The moved Block: Refactoring Without Destroying
A sneaky cause of intentional drift is resource renaming. Before Terraform 1.1, renaming a resource in your config meant destroy + recreate. Teams would run terraform state mv manually, which worked fine until someone forgot and you had a zombie resource living rent-free in state.
The moved block fixes this cleanly:
# You renamed this resource in your config:
# resource "aws_s3_bucket" "old_name" → "aws_s3_bucket" "new_name"
moved {
from = aws_s3_bucket.old_name
to = aws_s3_bucket.new_name
}
Terraform sees the moved block, updates state, and plans zero destructions. Once you've applied, delete the block — it's a migration artifact, not a permanent fixture. This also works for module reorganizations:
moved {
from = module.legacy_vpc.aws_vpc.main
to = module.networking.aws_vpc.main
}
Clean refactoring without the heart-stopping "will destroy" line in your plan.
Preventing Drift: The Real Fix
Detection is reactive. Prevention is the goal.
Lock down console access. If engineers can make changes in the cloud console that bypass IaC, drift is inevitable. Use IAM policies that deny write access to production resources outside of your CI/CD role. Yes, this is uncomfortable the first time an engineer needs an emergency fix. Yes, it's still necessary.
Import before you write. When you bring an existing resource under Terraform management, use terraform import (or the import block in HCL 1.5+) before writing config — not after. Writing config to match a resource you haven't imported yet is how you end up with two slightly-different definitions fighting over state.
import {
to = aws_security_group.app
id = "sg-0abc123def456"
}
Run terraform plan after importing. Terraform will show the diff between the real resource and your HCL. Close that gap before the next apply.
Avoid -target except in emergencies. terraform apply -target applies a subset of resources and leaves state inconsistent with your config. Every -target apply is technical debt you'll pay in drift later. If you reach for it more than once a quarter, something is wrong with your module boundaries.
When You Find Drift: Triage First
Not all drift is equal. A security group with an extra inbound port is urgent. A CloudWatch log retention setting bumped from 90 to 120 days is not.
When drift shows up in your plan:
- Find who changed it. CloudTrail (AWS), Cloud Audit Logs (GCP), or Activity Log (Azure) tell you exactly when a resource was modified and by whom. Never assume nobody knows — the evidence is always there.

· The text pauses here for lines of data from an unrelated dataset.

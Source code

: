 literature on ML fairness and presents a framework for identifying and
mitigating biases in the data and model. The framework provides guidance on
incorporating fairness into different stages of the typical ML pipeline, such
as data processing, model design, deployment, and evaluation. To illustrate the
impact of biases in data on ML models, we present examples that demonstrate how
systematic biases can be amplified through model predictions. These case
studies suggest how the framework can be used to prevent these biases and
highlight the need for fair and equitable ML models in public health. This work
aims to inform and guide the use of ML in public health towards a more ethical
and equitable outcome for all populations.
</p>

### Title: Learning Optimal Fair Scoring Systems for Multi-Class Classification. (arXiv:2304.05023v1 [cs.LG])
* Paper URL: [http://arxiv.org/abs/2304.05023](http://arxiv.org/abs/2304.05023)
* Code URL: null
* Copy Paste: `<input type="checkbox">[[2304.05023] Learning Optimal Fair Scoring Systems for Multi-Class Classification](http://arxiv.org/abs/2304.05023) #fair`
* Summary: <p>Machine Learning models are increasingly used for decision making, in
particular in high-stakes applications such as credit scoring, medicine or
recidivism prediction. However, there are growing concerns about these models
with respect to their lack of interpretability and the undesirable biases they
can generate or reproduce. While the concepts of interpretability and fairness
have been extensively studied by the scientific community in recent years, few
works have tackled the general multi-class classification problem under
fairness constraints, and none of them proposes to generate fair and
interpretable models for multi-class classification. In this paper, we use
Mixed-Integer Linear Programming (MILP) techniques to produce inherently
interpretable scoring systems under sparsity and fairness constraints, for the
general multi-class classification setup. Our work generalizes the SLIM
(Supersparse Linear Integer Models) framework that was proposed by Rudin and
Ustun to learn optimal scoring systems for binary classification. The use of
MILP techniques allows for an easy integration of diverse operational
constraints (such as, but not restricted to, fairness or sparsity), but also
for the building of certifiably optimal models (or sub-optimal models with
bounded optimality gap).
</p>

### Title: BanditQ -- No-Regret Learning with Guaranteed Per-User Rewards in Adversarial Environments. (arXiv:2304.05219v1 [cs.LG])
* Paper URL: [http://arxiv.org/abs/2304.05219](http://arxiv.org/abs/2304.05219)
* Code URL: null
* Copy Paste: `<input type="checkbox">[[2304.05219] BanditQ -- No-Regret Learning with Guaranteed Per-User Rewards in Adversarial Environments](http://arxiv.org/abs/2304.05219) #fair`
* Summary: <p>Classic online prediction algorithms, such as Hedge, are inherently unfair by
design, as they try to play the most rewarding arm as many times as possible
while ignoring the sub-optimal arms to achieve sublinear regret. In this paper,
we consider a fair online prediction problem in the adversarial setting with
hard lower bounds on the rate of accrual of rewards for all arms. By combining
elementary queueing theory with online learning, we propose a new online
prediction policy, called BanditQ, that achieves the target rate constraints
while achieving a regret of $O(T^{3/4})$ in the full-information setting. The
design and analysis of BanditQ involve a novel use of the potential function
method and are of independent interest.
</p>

- Decide: IaC wins or reality wins? If someone encoded a real fix manually, encode it in Terraform and apply. If the manual change was a mistake, run
terraform applyto revert it. - Document the incident. Drift that you fix without understanding why it happened will happen again. Add a brief comment in the PR that fixes it: what drifted, why, who changed it.
The Mindset Shift
Infrastructure drift isn't a Terraform problem — it's a process problem. Terraform can only manage what it knows about. If your organization treats the cloud console as a valid change mechanism alongside IaC, you will have drift, full stop.
The teams that handle this best treat IaC with the same discipline as application code: all changes go through PRs, CI enforces the plan on every merge, and production console access is a break-glass procedure with mandatory audit trails. Drift detection is a health check, not an afterthought.
Your cloud should be boring. If terraform plan consistently returns "no changes" and you feel mildly disappointed because there's nothing to debug, you've built something solid.
Now go add that drift detection cron job. Your future 2 AM self will thank you.